A graph regularized non-negative matrix factorization method for identifying microRNA-disease associations

Motivation: MicroRNAs (miRNAs) play crucial roles in post-transcriptional regulations and various cellular processes. The identification of disease-related miRNAs provides great insights into the underlying pathogenesis of diseases at a system level. However, most existing computational approaches are biased towards known miRNA-disease associations, which is inappropriate for those new diseases or miRNAs without any known association information. Results: In this study, we propose a new method with graph regularized non-negative matrix factorization in heterogeneous omics data, called GRNMF, to discover potential associations between miRNAs and diseases, especially for new diseases and miRNAs or those diseases and miRNAs with sparse known associations. First, we integrate the disease semantic information and miRNA functional information to estimate disease similarity and miRNA similarity, respectively.
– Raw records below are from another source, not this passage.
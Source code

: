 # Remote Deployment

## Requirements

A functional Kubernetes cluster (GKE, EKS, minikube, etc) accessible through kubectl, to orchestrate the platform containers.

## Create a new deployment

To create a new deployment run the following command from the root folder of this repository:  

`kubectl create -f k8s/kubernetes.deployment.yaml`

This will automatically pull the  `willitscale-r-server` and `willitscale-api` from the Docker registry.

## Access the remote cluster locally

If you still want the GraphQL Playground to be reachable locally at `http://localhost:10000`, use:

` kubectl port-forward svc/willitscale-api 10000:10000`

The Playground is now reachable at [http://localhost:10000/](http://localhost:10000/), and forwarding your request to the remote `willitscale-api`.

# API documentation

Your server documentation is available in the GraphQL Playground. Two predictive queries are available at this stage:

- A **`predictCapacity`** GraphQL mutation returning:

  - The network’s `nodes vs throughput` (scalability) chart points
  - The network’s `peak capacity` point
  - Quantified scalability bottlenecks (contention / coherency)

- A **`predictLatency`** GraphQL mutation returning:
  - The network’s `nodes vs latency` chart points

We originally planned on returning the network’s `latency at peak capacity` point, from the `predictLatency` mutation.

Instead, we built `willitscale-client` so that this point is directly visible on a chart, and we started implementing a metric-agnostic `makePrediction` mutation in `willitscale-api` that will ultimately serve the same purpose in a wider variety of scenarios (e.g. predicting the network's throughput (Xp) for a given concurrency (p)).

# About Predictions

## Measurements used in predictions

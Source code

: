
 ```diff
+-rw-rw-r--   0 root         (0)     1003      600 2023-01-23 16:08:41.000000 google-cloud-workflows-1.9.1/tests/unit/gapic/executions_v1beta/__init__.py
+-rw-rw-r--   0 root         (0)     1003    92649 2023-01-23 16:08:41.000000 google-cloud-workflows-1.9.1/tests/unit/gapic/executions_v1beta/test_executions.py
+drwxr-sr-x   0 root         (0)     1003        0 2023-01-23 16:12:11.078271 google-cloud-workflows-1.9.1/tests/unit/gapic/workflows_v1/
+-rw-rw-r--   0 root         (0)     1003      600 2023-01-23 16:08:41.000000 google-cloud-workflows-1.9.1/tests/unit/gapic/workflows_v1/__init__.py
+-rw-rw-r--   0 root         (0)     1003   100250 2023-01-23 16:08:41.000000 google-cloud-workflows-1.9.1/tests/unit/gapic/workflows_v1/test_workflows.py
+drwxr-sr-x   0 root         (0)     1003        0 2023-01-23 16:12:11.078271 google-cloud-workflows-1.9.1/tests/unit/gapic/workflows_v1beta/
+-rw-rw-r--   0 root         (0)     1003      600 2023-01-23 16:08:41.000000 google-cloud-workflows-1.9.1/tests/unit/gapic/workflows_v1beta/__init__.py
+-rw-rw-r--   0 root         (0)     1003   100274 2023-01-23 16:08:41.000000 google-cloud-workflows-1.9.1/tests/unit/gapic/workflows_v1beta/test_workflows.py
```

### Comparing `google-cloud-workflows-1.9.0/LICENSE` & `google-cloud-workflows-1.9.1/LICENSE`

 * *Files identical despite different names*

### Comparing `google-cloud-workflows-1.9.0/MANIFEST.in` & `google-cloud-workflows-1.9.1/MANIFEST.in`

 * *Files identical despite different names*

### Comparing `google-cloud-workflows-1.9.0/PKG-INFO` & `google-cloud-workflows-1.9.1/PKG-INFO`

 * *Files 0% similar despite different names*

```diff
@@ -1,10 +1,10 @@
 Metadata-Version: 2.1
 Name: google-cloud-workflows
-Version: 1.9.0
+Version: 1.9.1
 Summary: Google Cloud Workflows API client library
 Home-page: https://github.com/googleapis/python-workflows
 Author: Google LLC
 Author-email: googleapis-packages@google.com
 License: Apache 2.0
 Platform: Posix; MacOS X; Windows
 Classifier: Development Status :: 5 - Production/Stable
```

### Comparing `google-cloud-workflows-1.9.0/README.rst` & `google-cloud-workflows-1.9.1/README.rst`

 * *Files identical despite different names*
Considering that there is no available interaction observed for new diseases or miRNAs, a preprocessing step is developed to construct the interaction score profiles that will assist in prediction. Next, a graph regularized non-negative matrix factorization framework is utilized to simultaneously identify potential associations for all diseases. The results indicated that our proposed method can effectively prioritize disease-associated miRNAs with higher accuracy compared with other recent approaches. Moreover, case studies also demonstrated the effectiveness of GRNMF to infer unknown miRNA-disease associations for those novel diseases and miRNAs.